- Venue: Markets Field Greyhound Stadium
- Location: Limerick
- End date: July 15
- Total prize money: Winner £225

= 1939 Irish Greyhound Derby =

The 1939 Irish Greyhound Derby took place during July with the final being held at Markets Field Greyhound Stadium in Limerick on 15 July. It was the first time that the race had been held outside Dublin.

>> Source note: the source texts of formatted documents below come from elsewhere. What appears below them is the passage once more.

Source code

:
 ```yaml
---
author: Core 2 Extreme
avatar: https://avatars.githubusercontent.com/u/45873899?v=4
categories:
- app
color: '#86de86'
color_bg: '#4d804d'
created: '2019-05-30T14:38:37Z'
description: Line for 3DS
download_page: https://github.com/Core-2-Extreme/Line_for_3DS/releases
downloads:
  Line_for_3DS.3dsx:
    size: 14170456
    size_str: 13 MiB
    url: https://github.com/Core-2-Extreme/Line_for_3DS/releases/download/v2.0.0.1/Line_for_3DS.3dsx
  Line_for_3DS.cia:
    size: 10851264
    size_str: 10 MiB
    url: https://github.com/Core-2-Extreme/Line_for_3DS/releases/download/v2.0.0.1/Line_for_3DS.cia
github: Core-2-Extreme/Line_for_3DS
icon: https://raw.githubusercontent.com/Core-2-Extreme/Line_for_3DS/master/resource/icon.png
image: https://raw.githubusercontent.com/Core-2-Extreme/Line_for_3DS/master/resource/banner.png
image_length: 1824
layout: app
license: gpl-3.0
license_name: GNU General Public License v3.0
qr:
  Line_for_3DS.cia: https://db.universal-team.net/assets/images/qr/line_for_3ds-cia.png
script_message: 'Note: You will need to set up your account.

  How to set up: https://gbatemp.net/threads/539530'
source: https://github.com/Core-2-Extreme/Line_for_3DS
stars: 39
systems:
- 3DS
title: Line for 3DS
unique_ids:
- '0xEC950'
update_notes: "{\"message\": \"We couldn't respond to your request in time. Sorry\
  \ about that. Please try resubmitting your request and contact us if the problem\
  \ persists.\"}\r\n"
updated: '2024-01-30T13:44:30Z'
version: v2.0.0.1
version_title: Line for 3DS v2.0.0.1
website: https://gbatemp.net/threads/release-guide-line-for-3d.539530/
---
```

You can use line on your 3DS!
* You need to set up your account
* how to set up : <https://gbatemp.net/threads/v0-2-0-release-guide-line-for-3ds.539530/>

The winner Marchin' Thro' Georgia won £225 and was owned by the Dorans.

== Final result ==
At Limerick, 15 July(over 525 yards):

| Position | Name of Greyhound | Breeding | Trap | SP | Time | Trainer | Notes |
|---|---|---|---|---|---|---|---|
| 1st | Marchin' Thro' Georgia | Church Parade - Stonepark | 5 | 1-1f | 30.05 | J J Doran (Roscommon) | Track Record |
| 2nd | Irish Rambler | Culrain - Little Eva | 1 | 7-4 | 30.08 | Lonergan (Limerick) |  |
| 3rd | Lombardstown Brother | Bella's Brother - Ballyneety Lady | 3 | 8-1 | 30.16 | Carroll (Limerick) |  |
| 4th | Reel Rasper | breeding unknown | 6 | 7-1 |  | Carrick-on-Suir |  |
| 5th | Midnight Bell | breeding unknown | 2 | 10-1 |  | Galway |  |
| N/R | Pretty Forethought | Royal Tom - Pretty Bird | 4 |  |  | Larkin (Cork) |  |

=== Distances ===
8, ½ (lengths)

==Competition Report==
Master Eamonn recorded a new track record of 30.15 secs in the second round beating the previous best of 30.17 set by a previous Derby finalist Brave Leader in 1939. Marchin' Thro' Georgia then clocked 30.18 when beating Irish Rambler by less than one length.
In the first semi-final Marchin' Thro' Georgia beat Lombardstown Brother by four lengths in a time 30.22. In the second semi hot favourite Master Eamonn was eliminated when Irish Rambler beat Midnight Bill by five lengths in another new track record time of 30.10. The third and final race went to Reel Rasper half a length ahead of Pretty Forethought in 30.42.

In the final Marchin' Thro' Georgia impressed leading throughout and setting another track record of 30.05 with Irish Rambler only a neck behind in a time which would also have been a track record if not for the winner.